In my case, I’m following a very specific program with my training so I bring a workout sheet into to gym with me each time that tells me exactly what I need to do – which body parts, which exercises, how many sets, how many reps, what weight, what intensity, and so on.  I find this helps a lot because it means that I don’t need to think about anything in the gym, and I can just go through my list mechanically and focus on actually doing the job to the best of my ability.  I don’t need to think about what to do next, how many sets I’ve done, what the time is, and other distracting issues.  I can remain totally focused in the present each moment.

Being in the present is particularly important during an exercise.  A number of studies have conclusively shown that your mind has a great influence on what your muscles actually experience during a workout.  Evidence shows that you can actually mentally alter the amount of contribution different muscles make during an exercise, for example, even with no observable change in exercise form.  This strongly supports the long-held belief by bodybuilders in the mind-muscle connection.

My mental focus during an exercise depends upon the objective of the exercise.  Most of the exercises I do are aimed at muscle growth, or hypertrophy, so for those I use what’s referred to as an internal focus.  This means focusing closely on the muscle group being trained (mind-muscle connection), so that it’s activated maximally and therefore does most of the work and gets most of the benefit.

Training Mind

Some examples of this are focusing on my lats during pull-ups or pull-downs, so that they do most of the work and my biceps contribute as little as possible; focusing on my upper and mid back during rows for the same reasons; and focusing on my quads or glutes during squats, depending on which I want to emphasize.

You’ll find that just using mental focus alone, you can reduce the weight required by many of your exercises, simply because you force the muscle group being trained to work so much harder.  This may sometimes be a little difficult for your ego to come to terms with, but the results speak for themselves.

Sometimes exercises in my training program aim to build strength or power, and for these I use what’s called an external focus.  This means focusing on the actual result of the movement, rather than the source.

So for example, if I’m doing power squats to build leg strength, I don’t focus on my legs or which muscles I’m using, but rather on the bar.  I psych myself up to have an aggressive power mentality, and think about pushing the bar up as powerfully as I can, with every shred of my strength, at all costs (without sacrificing safe form, of course).

The internal focus and external focus have two different objectives, one is to maximize and focus the effort and the other is to maximize the result.  And the difference that using these makes to the effectiveness of my workouts is enormous.

At the end of the day, however, we’re all human, not robots, so as much as we try to avoid it, we can still have occasional bad days where we feel tired, demotivated, or simply not at our best, and our mind can weaken.

Like many people, my least favorite type of exercise is cardio.  And on those days when I’m not feeling mentally 100% but have a particularly grueling cardio session to do (these normally only come along during contest prep, thank goodness!), I make a point of doing my cardio workout first, followed by my weights session, rather than the other way around as I normally do.

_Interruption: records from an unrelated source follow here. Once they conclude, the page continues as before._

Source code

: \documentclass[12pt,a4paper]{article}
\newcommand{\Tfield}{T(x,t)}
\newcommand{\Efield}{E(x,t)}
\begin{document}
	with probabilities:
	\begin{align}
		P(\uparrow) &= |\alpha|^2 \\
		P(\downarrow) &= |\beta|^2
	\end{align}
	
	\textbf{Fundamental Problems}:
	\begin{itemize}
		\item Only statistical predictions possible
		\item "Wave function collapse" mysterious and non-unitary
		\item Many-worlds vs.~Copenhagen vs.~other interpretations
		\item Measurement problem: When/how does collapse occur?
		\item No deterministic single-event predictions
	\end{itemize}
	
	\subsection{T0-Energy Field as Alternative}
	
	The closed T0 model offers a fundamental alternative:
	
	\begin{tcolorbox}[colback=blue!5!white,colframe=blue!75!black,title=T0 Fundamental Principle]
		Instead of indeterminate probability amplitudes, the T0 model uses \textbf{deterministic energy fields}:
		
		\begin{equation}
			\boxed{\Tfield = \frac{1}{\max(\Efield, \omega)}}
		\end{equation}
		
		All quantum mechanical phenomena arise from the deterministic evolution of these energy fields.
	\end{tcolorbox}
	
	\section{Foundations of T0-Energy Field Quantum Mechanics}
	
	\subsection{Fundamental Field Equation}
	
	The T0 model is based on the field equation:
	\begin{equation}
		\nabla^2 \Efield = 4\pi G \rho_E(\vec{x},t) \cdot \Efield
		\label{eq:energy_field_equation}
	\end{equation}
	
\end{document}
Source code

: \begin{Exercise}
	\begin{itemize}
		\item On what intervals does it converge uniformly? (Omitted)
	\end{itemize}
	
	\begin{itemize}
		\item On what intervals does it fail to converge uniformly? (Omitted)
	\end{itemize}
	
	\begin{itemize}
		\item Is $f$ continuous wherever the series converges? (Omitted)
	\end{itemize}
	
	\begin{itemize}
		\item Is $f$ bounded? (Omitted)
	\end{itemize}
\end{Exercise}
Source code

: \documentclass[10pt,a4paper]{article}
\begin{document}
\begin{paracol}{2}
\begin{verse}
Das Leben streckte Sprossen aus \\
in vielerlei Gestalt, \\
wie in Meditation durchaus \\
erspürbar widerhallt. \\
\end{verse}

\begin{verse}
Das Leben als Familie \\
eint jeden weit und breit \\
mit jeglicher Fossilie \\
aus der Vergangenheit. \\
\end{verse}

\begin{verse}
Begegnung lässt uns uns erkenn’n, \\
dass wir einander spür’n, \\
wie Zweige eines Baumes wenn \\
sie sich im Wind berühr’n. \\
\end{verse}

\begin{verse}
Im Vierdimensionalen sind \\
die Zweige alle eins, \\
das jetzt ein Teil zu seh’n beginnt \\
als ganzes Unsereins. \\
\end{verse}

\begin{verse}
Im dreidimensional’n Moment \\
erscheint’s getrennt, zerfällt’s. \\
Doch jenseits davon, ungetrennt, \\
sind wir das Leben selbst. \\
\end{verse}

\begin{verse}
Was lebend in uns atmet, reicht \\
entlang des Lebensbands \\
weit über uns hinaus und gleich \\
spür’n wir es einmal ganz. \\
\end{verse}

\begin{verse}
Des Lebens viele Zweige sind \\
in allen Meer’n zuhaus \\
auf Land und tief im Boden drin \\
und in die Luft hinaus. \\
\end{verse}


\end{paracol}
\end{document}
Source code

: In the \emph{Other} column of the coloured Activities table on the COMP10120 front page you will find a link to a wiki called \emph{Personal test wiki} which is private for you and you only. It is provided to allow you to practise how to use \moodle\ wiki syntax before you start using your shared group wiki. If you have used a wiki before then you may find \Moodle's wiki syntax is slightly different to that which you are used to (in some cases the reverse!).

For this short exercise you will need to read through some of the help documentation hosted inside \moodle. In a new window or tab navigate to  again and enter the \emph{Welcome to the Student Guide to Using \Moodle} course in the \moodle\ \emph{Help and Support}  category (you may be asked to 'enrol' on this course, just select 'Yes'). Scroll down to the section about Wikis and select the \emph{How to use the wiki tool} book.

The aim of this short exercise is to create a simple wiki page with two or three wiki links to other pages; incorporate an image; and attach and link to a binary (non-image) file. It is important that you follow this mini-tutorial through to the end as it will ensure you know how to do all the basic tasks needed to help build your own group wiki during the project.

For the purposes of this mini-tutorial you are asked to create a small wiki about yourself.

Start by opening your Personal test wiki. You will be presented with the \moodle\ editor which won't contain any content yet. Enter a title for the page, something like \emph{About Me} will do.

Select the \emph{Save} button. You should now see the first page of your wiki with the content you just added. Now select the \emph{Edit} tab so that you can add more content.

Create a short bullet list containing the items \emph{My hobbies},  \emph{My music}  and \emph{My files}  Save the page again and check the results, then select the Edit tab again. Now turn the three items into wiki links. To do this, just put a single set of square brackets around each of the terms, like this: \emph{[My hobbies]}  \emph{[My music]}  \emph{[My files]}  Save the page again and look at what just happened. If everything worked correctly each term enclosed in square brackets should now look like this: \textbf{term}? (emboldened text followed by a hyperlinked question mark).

By using this strategy when my mind isn’t at its best, I find that not having the thought of an impending tough cardio session hanging over my head allows me to focus better on my weights session.  It’s mentally more uplifting knowing that once the tough workout is out of the way, the rest of the day will be easier by comparison.

It’s very easy, once you’ve been working out for a long time, so grow complacent and start simply “going through the motions” with your training.  This is when your results really begin to suffer noticeably.  That’s why it’s so important to always work hard on staying mentally engaged both with your fitness lifestyle as a whole and with each workout session.

Work on finding out how to best use your thinking to maximize the results of your training program as a whole and of your individual workouts.  Get familiar with what works for you personally and make a habit of using your mind as much as you use your body during your training sessions.

It’s not about trying to make yourself perfect or a machine that can’t be stopped, that will never happen.  It’s simply about understanding the great power of your mind and managing it cleverly to allow it to give you as much of an advantage in your training as possible.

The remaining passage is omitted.